Harry Pollitt was a strong leader who led from the front, a gifted and fiery orator and writer, a tireless organiser, a communist! But Pollitt will always be best remembered for his work in the ‘Hands off Russia’ campaign and when we look at what he and that campaign achieved then, and compare that with the ‘leadership’ being given now by the ‘Stop the War Coalition’, it can be seen all too obviously where pandering to Social-Democracy, Trotskyism and Revisionism has brought the working class.

Its time for Marxist-Leninists to start giving correct leadership, and break once and for all with opportunism in all its guises.

NOTES

[1] Quoted in ‘All for the Cause’ by George Matthews.

[2] Harry Pollitt, Selected articles and speeches, Vol.1. page 9-10.

[3] Lenin, ‘Imperialism and the split in Socialism, 1916. Quoted in ‘Lenin and Britain’, Little Lenin Library Vol.24.

[4] Lenin, ‘The Communist Party and the Labour Party. Collected Works. Vol. XXV.

[5] Ibid.

[6] Harry Pollitt, ‘Three years of Mondism’, Selected articles and speeches, Vol.1. pages 77 and 85.

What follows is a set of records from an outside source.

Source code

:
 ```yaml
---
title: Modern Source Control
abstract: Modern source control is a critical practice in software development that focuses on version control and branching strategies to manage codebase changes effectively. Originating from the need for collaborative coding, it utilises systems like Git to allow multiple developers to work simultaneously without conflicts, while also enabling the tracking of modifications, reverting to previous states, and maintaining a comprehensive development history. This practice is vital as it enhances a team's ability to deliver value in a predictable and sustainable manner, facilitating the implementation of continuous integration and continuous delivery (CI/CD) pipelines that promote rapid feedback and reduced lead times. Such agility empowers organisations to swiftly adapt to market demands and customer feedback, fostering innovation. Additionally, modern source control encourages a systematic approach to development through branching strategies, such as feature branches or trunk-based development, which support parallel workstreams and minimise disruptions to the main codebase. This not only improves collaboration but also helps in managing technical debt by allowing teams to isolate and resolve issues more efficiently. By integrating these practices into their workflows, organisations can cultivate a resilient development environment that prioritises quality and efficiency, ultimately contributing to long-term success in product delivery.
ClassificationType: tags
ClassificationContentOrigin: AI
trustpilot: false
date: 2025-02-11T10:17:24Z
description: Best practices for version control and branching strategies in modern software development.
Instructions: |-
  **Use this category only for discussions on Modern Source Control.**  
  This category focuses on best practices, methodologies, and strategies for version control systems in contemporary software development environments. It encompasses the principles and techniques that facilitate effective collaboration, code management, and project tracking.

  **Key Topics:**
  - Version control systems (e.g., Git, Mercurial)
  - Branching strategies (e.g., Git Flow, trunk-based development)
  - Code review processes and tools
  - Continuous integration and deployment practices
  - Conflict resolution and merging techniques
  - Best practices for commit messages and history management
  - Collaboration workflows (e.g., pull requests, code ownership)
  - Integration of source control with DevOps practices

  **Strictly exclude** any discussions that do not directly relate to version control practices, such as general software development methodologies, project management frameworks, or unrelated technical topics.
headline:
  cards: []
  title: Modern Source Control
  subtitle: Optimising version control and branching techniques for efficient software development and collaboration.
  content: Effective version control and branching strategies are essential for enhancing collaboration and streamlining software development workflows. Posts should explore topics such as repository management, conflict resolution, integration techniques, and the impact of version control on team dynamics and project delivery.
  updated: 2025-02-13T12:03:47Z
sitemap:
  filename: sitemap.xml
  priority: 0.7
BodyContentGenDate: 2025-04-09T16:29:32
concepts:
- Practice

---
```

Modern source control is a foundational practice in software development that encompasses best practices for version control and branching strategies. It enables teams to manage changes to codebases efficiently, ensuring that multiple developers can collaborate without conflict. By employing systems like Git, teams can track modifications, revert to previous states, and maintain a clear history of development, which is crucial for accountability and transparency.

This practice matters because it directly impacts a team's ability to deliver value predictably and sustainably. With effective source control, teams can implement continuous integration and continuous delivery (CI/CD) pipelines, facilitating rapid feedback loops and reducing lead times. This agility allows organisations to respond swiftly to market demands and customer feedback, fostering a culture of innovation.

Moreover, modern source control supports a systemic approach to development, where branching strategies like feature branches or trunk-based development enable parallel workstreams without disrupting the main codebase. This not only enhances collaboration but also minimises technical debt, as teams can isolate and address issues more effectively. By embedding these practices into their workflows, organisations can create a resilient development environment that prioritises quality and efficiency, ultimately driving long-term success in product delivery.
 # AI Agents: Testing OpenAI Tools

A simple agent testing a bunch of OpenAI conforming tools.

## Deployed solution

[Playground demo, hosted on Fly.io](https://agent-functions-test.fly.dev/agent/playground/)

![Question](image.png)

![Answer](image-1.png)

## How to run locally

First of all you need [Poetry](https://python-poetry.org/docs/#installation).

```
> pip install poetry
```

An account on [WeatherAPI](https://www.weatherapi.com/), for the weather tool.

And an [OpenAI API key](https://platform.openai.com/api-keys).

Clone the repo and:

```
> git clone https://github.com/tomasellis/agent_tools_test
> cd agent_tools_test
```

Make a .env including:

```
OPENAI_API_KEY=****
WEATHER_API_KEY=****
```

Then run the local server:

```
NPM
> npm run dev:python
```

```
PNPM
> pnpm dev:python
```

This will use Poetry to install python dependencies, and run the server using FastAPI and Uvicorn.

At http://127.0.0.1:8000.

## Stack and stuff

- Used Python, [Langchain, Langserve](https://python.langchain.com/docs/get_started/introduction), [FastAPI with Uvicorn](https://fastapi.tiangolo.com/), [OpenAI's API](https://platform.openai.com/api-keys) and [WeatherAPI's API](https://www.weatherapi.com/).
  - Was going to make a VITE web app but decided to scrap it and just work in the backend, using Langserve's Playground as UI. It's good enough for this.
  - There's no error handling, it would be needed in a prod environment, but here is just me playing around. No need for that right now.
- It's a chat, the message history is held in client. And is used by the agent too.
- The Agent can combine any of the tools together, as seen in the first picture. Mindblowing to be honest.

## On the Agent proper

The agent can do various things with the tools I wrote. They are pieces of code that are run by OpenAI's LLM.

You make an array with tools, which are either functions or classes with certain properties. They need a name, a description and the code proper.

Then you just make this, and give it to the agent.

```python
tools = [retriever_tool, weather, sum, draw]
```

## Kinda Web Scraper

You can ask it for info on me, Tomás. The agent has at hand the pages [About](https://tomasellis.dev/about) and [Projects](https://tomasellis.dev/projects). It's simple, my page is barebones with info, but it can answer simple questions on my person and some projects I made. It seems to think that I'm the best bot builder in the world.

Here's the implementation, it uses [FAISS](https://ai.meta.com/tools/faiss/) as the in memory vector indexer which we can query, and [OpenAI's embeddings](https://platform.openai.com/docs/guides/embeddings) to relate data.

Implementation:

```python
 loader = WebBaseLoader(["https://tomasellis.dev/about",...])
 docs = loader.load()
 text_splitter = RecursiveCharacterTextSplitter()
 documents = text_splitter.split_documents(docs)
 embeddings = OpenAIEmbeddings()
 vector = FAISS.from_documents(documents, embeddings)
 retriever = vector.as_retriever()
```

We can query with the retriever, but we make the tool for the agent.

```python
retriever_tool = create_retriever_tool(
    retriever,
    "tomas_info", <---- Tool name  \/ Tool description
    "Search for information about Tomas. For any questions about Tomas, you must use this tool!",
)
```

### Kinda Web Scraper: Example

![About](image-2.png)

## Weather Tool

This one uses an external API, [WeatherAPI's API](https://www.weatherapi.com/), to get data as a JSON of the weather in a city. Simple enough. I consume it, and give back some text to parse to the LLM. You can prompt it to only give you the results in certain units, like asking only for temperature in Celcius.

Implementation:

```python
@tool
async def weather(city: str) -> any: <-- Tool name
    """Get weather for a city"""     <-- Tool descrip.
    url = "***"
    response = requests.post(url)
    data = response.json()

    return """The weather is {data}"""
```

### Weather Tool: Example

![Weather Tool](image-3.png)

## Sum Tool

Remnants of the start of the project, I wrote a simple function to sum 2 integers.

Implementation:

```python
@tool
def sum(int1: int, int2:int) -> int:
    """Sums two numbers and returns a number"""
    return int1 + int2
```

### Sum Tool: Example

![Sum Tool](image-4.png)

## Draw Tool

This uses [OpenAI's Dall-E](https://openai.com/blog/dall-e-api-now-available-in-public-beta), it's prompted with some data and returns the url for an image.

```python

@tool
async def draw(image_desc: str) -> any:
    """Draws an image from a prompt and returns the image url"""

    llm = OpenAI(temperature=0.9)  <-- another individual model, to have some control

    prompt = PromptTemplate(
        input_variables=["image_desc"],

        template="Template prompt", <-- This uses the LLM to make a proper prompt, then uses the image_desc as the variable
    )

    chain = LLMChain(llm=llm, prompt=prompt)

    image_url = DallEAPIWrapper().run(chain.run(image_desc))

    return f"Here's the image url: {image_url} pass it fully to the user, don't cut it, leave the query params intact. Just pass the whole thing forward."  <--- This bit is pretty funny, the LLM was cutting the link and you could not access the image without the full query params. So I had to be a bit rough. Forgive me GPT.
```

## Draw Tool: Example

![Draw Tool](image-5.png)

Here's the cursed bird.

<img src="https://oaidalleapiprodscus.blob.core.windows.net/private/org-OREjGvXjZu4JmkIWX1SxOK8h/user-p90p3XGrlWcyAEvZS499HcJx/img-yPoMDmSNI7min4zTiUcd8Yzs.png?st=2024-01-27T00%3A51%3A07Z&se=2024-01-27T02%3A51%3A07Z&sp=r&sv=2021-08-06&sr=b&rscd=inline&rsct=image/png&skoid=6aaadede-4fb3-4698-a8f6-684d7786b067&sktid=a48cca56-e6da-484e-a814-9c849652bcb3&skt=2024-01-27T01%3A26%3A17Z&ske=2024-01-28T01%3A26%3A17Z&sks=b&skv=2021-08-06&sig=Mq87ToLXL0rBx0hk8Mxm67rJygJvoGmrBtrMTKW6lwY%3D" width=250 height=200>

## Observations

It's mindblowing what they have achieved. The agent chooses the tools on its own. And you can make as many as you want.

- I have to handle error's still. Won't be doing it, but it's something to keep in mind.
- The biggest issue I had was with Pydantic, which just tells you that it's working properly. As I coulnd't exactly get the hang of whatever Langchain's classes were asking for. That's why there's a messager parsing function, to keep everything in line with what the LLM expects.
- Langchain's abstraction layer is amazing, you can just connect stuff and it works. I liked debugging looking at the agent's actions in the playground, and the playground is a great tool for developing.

[7] Harry Pollitt, ‘What Margate means’, Selected articles and speeches, Vol.1. page 25.

[8] Ibid, page 26.

[9] Harry Pollitt, ‘Into action’ Selected articles and speeches, Vol.1 p. 98.

[10] Ibid. p.106.

[11] Georgi Dimitrov, Report to the 7th Congress of the Comintern. 1935. p. 43.

[12] Ibid, p. 46.

[13] Harry Pollitt, Selected articles and speeches, Vol.1. p.127-128.

[14] Harry Pollitt quoted in “The boilermaker and the communists” by David Wilson. P.3.

[15] Lenin, Speech delivered November 26 1920. Selected Works. Vol.8. p. 279-288.